Silence from Ship, and Seivarden thinks she has said something wrong again, something no one will explain to her, something that will maybe lead to weeks of cold silences, maybe to losing her place in this crew forever. Then Ship says, "I don't think that's quite how to ... think of her, perhaps. It is complicated. There isn't a line."

"But Breq wants things that _Justice of Toren_ didn't," Seivarden suggests, cutting through any attempt Ship might make to explain. She doesn't _care._ Breq is Breq, and perhaps more to the point, Seivarden has always recognized Breq now as an echo of Breq ( _Justice of Toren_ , whatever) from a thousand years ago. She recognized her when Breq pulled her out of the snow, even if she didn't know why, yet. These ships make things harder than they have to be. Breq certainly does, for herself. "And she doesn't like that."

"Yes," Ship says. She seems a bit taken aback.

"See?" Seivarden says. "I do get things.
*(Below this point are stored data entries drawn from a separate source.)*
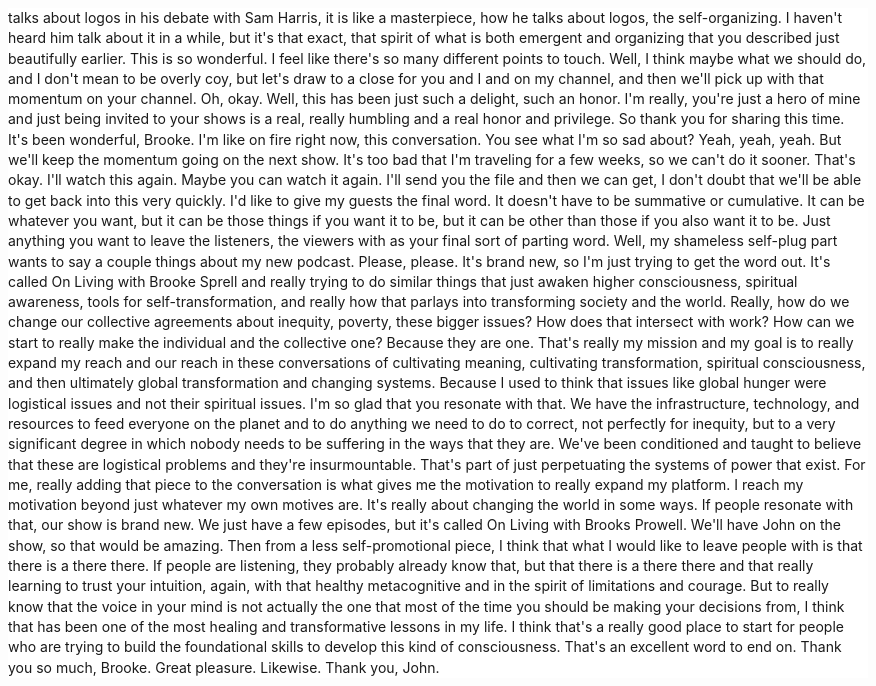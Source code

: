 talks about logos in his debate with Sam Harris, it is like a masterpiece, how he talks about logos, the self-organizing. I haven't heard him talk about it in a while, but it's that exact, that spirit of what is both emergent and organizing that you described just beautifully earlier. This is so wonderful. I feel like there's so many different points to touch. Well, I think maybe what we should do, and I don't mean to be overly coy, but let's draw to a close for you and I and on my channel, and then we'll pick up with that momentum on your channel. Oh, okay. Well, this has been just such a delight, such an honor. I'm really, you're just a hero of mine and just being invited to your shows is a real, really humbling and a real honor and privilege. So thank you for sharing this time. It's been wonderful, Brooke. I'm like on fire right now, this conversation. You see what I'm so sad about? Yeah, yeah, yeah. But we'll keep the momentum going on the next show. It's too bad that I'm traveling for a few weeks, so we can't do it sooner. That's okay. I'll watch this again. Maybe you can watch it again. I'll send you the file and then we can get, I don't doubt that we'll be able to get back into this very quickly. I'd like to give my guests the final word. It doesn't have to be summative or cumulative. It can be whatever you want, but it can be those things if you want it to be, but it can be other than those if you also want it to be. Just anything you want to leave the listeners, the viewers with as your final sort of parting word. Well, my shameless self-plug part wants to say a couple things about my new podcast. Please, please. It's brand new, so I'm just trying to get the word out. It's called On Living with Brooke Sprell and really trying to do similar things that just awaken higher consciousness, spiritual awareness, tools for self-transformation, and really how that parlays into transforming society and the world. Really, how do we change our collective agreements about inequity, poverty, these bigger issues? How does that intersect with work? How can we start to really make the individual and the collective one? Because they are one. That's really my mission and my goal is to really expand my reach and our reach in these conversations of cultivating meaning, cultivating transformation, spiritual consciousness, and then ultimately global transformation and changing systems. Because I used to think that issues like global hunger were logistical issues and not their spiritual issues. I'm so glad that you resonate with that. We have the infrastructure, technology, and resources to feed everyone on the planet and to do anything we need to do to correct, not perfectly for inequity, but to a very significant degree in which nobody needs to be suffering in the ways that they are. We've been conditioned and taught to believe that these are logistical problems and they're insurmountable. That's part of just perpetuating the systems of power that exist. For me, really adding that piece to the conversation is what gives me the motivation to really expand my platform. I reach my motivation beyond just whatever my own motives are. It's really about changing the world in some ways. If people resonate with that, our show is brand new. We just have a few episodes, but it's called On Living with Brooks Prowell. We'll have John on the show, so that would be amazing. Then from a less self-promotional piece, I think that what I would like to leave people with is that there is a there there. If people are listening, they probably already know that, but that there is a there there and that really learning to trust your intuition, again, with that healthy metacognitive and in the spirit of limitations and courage. But to really know that the voice in your mind is not actually the one that most of the time you should be making your decisions from, I think that has been one of the most healing and transformative lessons in my life. I think that's a really good place to start for people who are trying to build the foundational skills to develop this kind of consciousness. That's an excellent word to end on. Thank you so much, Brooke. Great pleasure. Likewise. Thank you, John.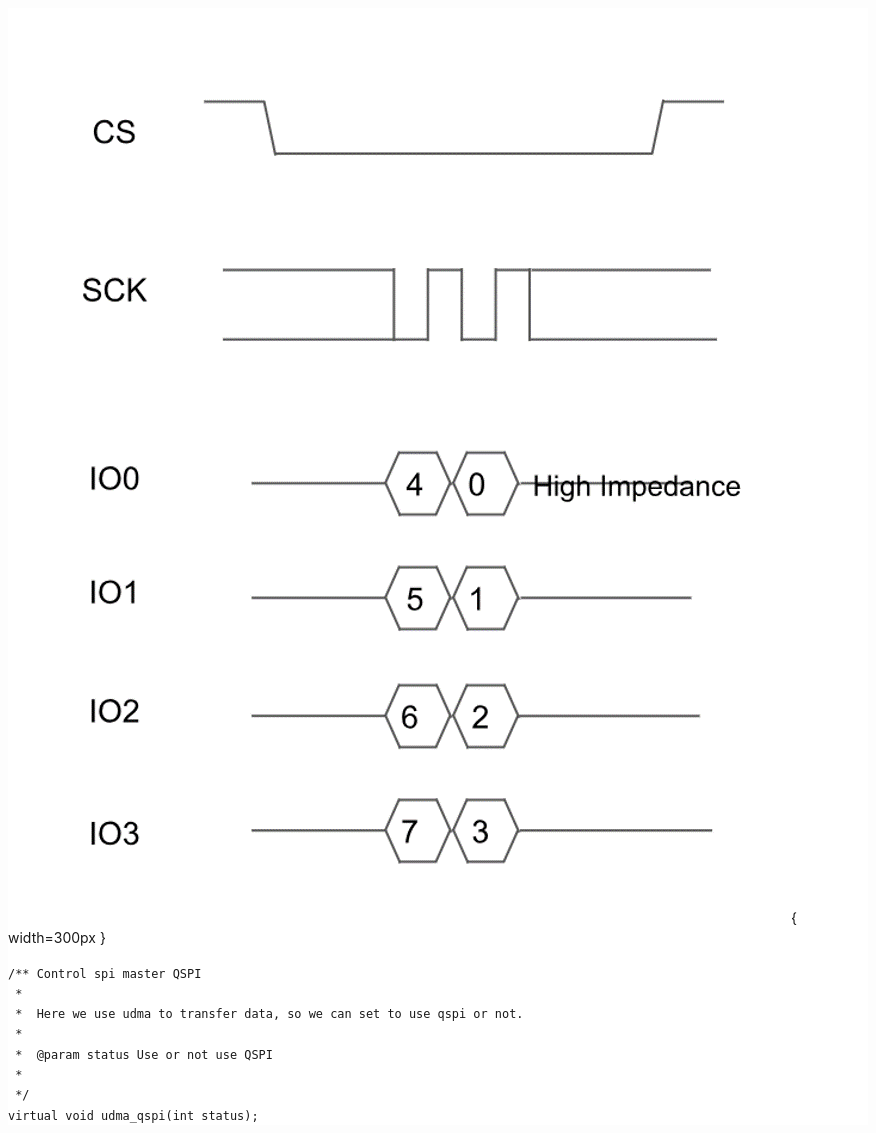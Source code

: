 ![single write qpi](images/single_write_qpi.png){ width=300px }

```
/** Control spi master QSPI
 *
 *  Here we use udma to transfer data, so we can set to use qspi or not.
 *
 *  @param status Use or not use QSPI
 *
 */
virtual void udma_qspi(int status);
```
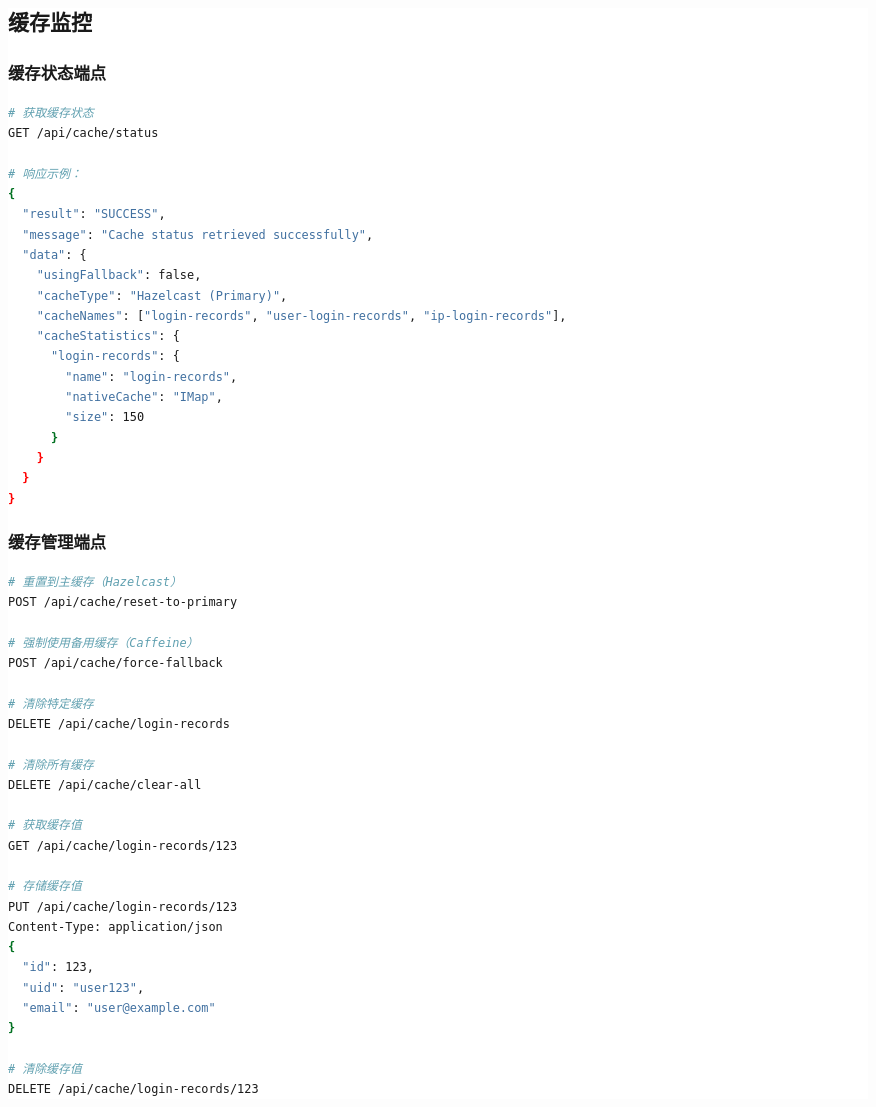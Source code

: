 ## 缓存监控

### 缓存状态端点

```bash
# 获取缓存状态
GET /api/cache/status

# 响应示例：
{
  "result": "SUCCESS",
  "message": "Cache status retrieved successfully",
  "data": {
    "usingFallback": false,
    "cacheType": "Hazelcast (Primary)",
    "cacheNames": ["login-records", "user-login-records", "ip-login-records"],
    "cacheStatistics": {
      "login-records": {
        "name": "login-records",
        "nativeCache": "IMap",
        "size": 150
      }
    }
  }
}
```

### 缓存管理端点

```bash
# 重置到主缓存（Hazelcast）
POST /api/cache/reset-to-primary

# 强制使用备用缓存（Caffeine）
POST /api/cache/force-fallback

# 清除特定缓存
DELETE /api/cache/login-records

# 清除所有缓存
DELETE /api/cache/clear-all

# 获取缓存值
GET /api/cache/login-records/123

# 存储缓存值
PUT /api/cache/login-records/123
Content-Type: application/json
{
  "id": 123,
  "uid": "user123",
  "email": "user@example.com"
}

# 清除缓存值
DELETE /api/cache/login-records/123
```

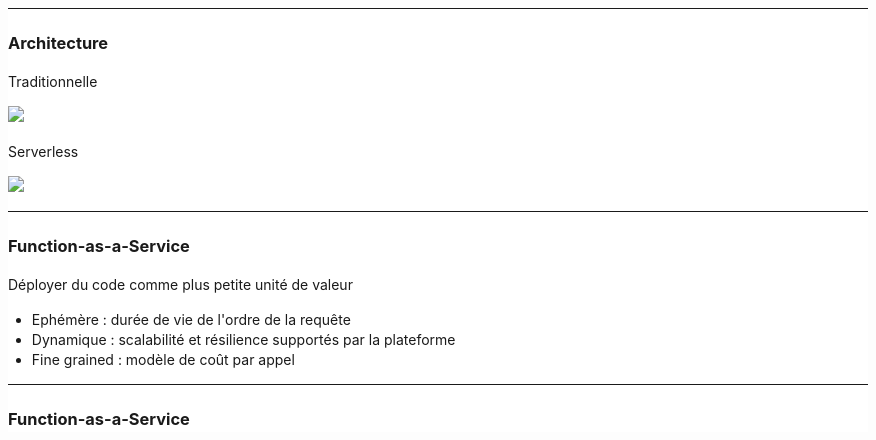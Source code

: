 ----

### Architecture

Traditionnelle

<img src="https://martinfowler.com/articles/serverless/cp.svg" width="75%" />

Serverless

<img src="https://martinfowler.com/articles/serverless/scp.svg" width="75%" />

----

### Function-as-a-Service

Déployer du code comme plus petite unité de valeur
- Ephémère : durée de vie de l'ordre de la requête
- Dynamique : scalabilité et résilience supportés par la plateforme
- Fine grained : modèle de coût par appel

----

### Function-as-a-Service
Sometimes."

Only silence from Ship.

"Really, she likes me best? I'm her favorite?"

_"Please_ do not tell her I told you that," _Mercy of Kalr_ says with haste unseeming for a spaceship. "It is not rational. _Justice of_ ... the fleet captain likes things to make sense."

"And pulling a kef addict out of a snowbank when you don't even like them doesn't make any sense at all."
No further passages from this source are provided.